Exercise goal:
All lines in the data that hold the word "class" need copying.
▬▬▬▬▬▬
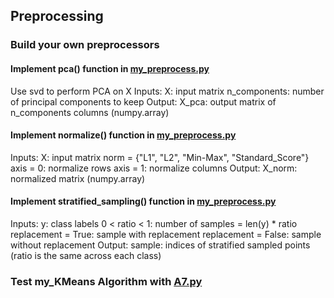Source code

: ## Preprocessing

### Build your own preprocessors

#### Implement pca() function in [my_preprocess.py](https://github.com/hil-se/fds/blob/master/assignments/assignment7/my_preprocess.py)
Use svd to perform PCA on X
Inputs:
 X: input matrix
 n_components: number of principal components to keep
Output:
 X_pca: output matrix of n_components columns (numpy.array)

#### Implement normalize() function in [my_preprocess.py](https://github.com/hil-se/fds/blob/master/assignments/assignment7/my_preprocess.py)
Inputs:
X: input matrix
 norm = {"L1", "L2", "Min-Max", "Standard_Score"}
 axis = 0: normalize rows
 axis = 1: normalize columns
Output:
 X_norm: normalized matrix (numpy.array)

#### Implement stratified_sampling() function in [my_preprocess.py](https://github.com/hil-se/fds/blob/master/assignments/assignment7/my_preprocess.py)
Inputs:
 y: class labels
 0 < ratio < 1: number of samples = len(y) * ratio
 replacement = True: sample with replacement
 replacement = False: sample without replacement
Output:
 sample: indices of stratified sampled points
         (ratio is the same across each class)

### Test my_KMeans Algorithm with [A7.py](https://github.com/hil-se/fds/blob/master/assignments/assignment7/A7.py)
▬▬▬▬▬▬
Answer to this task:
 y: class labels
         (ratio is the same across each class)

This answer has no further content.